Problem Understanding

We are given a complete graph with $n$ vertices. Each vertex initially has a color, and colors are given as integers. The graph structure itself is not really something we need to manipulate explicitly because every pair of vertices is connected.

The only operation available is to pick a connected subgraph whose vertices all currently share the same color, and recolor all of them into any other color. The goal is to make every vertex end up with a single uniform color using the minimum number of such operations.

Because the graph is complete, any subset of vertices is connected. This changes the problem significantly: connectivity does not restrict which vertices we can choose, only the condition that all chosen vertices must currently have the same color.
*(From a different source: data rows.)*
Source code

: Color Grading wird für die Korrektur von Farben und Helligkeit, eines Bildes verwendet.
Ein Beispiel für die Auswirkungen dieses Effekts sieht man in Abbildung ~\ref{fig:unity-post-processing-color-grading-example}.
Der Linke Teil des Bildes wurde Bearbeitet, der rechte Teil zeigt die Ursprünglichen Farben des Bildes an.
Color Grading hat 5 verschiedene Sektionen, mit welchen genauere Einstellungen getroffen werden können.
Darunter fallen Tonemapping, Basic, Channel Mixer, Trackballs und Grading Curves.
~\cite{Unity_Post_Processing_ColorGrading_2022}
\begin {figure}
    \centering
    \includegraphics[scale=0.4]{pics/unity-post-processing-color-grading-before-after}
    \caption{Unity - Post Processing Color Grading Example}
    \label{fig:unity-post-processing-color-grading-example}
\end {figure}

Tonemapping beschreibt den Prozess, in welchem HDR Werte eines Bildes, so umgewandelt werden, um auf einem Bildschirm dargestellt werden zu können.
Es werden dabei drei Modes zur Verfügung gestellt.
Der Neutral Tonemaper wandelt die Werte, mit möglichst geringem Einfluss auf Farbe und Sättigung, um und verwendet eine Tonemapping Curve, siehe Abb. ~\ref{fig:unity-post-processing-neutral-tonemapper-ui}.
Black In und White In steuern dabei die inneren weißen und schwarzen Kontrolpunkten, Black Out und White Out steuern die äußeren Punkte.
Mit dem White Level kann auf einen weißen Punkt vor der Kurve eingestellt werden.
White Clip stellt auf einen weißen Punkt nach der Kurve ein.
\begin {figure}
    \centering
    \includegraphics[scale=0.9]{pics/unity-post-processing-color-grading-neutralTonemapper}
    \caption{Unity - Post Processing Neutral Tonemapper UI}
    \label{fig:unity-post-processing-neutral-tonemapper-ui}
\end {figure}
The input size goes up to $10^6$, which immediately rules out anything quadratic such as trying all pairs of colors or simulating operations on subsets repeatedly. We need a solution that essentially processes the color array in linear time.

A few subtle situations matter:

If all vertices already have the same color, for example:

Input:

5
3 3 3 3 3

the answer must be 0, since no operation is needed. Any approach that blindly assumes at least one operation per color would be wrong here.

If all colors are distinct, for example:

4
1 2 3 4

we might suspect we need many operations, but because we can recolor multiple vertices of the same color at once, the true answer depends only on how many distinct colors exist, not on $n$ itself.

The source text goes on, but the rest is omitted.